眠りながら歩きたい ver.3

映画、ドラマ、小説、漫画などの感想や、心に移りゆくよしなしごとについて書きます。

最近みた映画の感想

簡単に。

アナと雪の女王』  ディズニーアニメはどんどん内容がシンプルになっているような感じがするが、今回もドラマのスケールは非常に小さいのでそれにまず驚く。中盤に用意されている「Let it go』の熱唱は、予告編を正直、首を傾げながらみていたのだが、ドラマの中に置かれるときちんと意味が通ったものになっている。逃げて来たにもかかわらずそれを前向きにとらえ、やりたいようにやれる!と歓喜の声をあげる、そんな場面になっていて、大変感動的。これもびっくりした。ただ、歌のステージとして完成し過ぎていて、それが鼻につく感じもあるが。クライマックスもこじんまりとしており、派手にするのをよしとする一般的な娯楽映画のあり方をずらしている感じなのも面白く、「真実の愛」がどういう形のものかも、ひねりがあってよかったです。でも何より驚いたのは、神田沙也加と松たか子の演技と歌唱力!ここまで実力のある人たちだったのか、という衝撃がありましたわ。

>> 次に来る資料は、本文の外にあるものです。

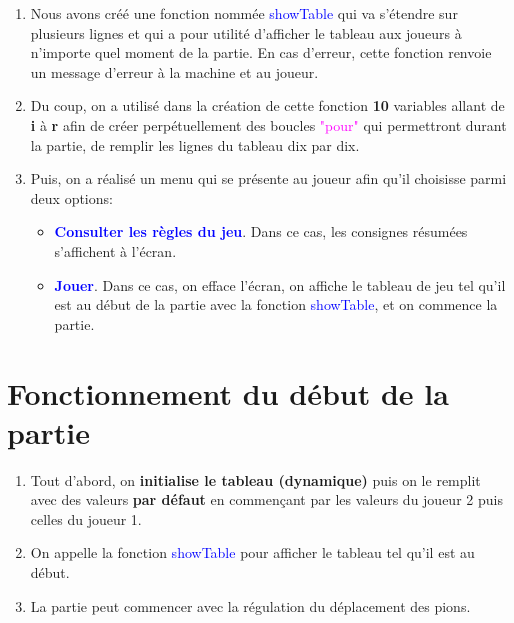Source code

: \documentclass[20pt]{report}
\begin{document}
\begin{flushleft}
\begin{enumerate}
\begin{itemize}
	  \end{itemize}
	 \vspace{3\baselineskip}
	 \item Nous avons créé une fonction nommée \textcolor{blue}{showTable} qui va s'étendre sur plusieurs lignes et qui a pour utilité d'afficher le tableau aux joueurs à n'importe quel moment de la partie. \newline
	 En  cas d'erreur, cette fonction  renvoie un message d'erreur à la machine et au joueur.
	\vspace{3\baselineskip}
	\item Du coup, on a utilisé dans la création de cette fonction \textbf{10} variables allant de \textbf{i} à \textbf{r} afin de créer perpétuellement des boucles \textcolor{magenta}{"pour"} qui permettront durant la partie, de remplir les lignes du tableau dix par dix.
	\vspace{3\baselineskip}
	\item Puis, on a réalisé un menu qui se présente au joueur afin qu'il choisisse parmi deux options:
	  \begin{itemize}%
	    \item \textcolor{blue}{\textbf{Consulter les règles du jeu}}. Dans ce cas, les consignes résumées s'affichent à l'écran.
	    \item \textcolor{blue}{\textbf{Jouer}}. Dans ce cas, on efface l'écran, on affiche le tableau de jeu tel qu'il est au début de la partie avec la fonction \textcolor{blue}{showTable}, et on commence la partie.
	  \end{itemize}
	  \end{enumerate}
	 \vspace{3\baselineskip}
	 \section*{Fonctionnement du début de la partie}
	  \begin{enumerate}
	 		\item Tout d'abord, on \textbf{initialise le tableau (dynamique)} puis on le remplit avec des valeurs \textbf{par défaut} en commençant par les valeurs du joueur 2 puis celles du joueur 1.
			\item On appelle la fonction \textcolor{blue}{showTable} pour afficher le tableau tel qu'il est au début.
			\item La partie peut commencer avec la régulation du déplacement des pions.
	  \end{enumerate}
   
 
 
   
   \end{flushleft}
    
\end{document}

LIFE!』  これも話自体は非常に小さいものであり、壮大であるのは主人公のベン・スティラーの頭の中の妄想だけ…という出だしから、全然想像していない展開になっていくのがよかった。写真のネガがないと気付いたベンは、カメラマンを探してアイスランドへ、そしてグリーンランドへ、と予測しなかった世界へと飛び込んでいく。まるでつかまらず、でもその度に、徐々に徐々に、世界も、心も、人間関係も、彼の世界は広がっていく。社会の中で埋没しかけている生活の中から、自由に世界を飛び回る人間の後を追っていく行為は、小さな視点から大きな視点へと移動していくことであり、そのためにスケール感あふれる映像が目の前に繰り出されることになり、その空間の広がりを計算にいれた画面作りが素晴らしかった。最終的な結末には、真面目に生きている人に対する敬意があふれたものになっていて、それも感動的だったな。後半の展開は、バカバカしいというのではなく、ホラ話として愉しむのがよい。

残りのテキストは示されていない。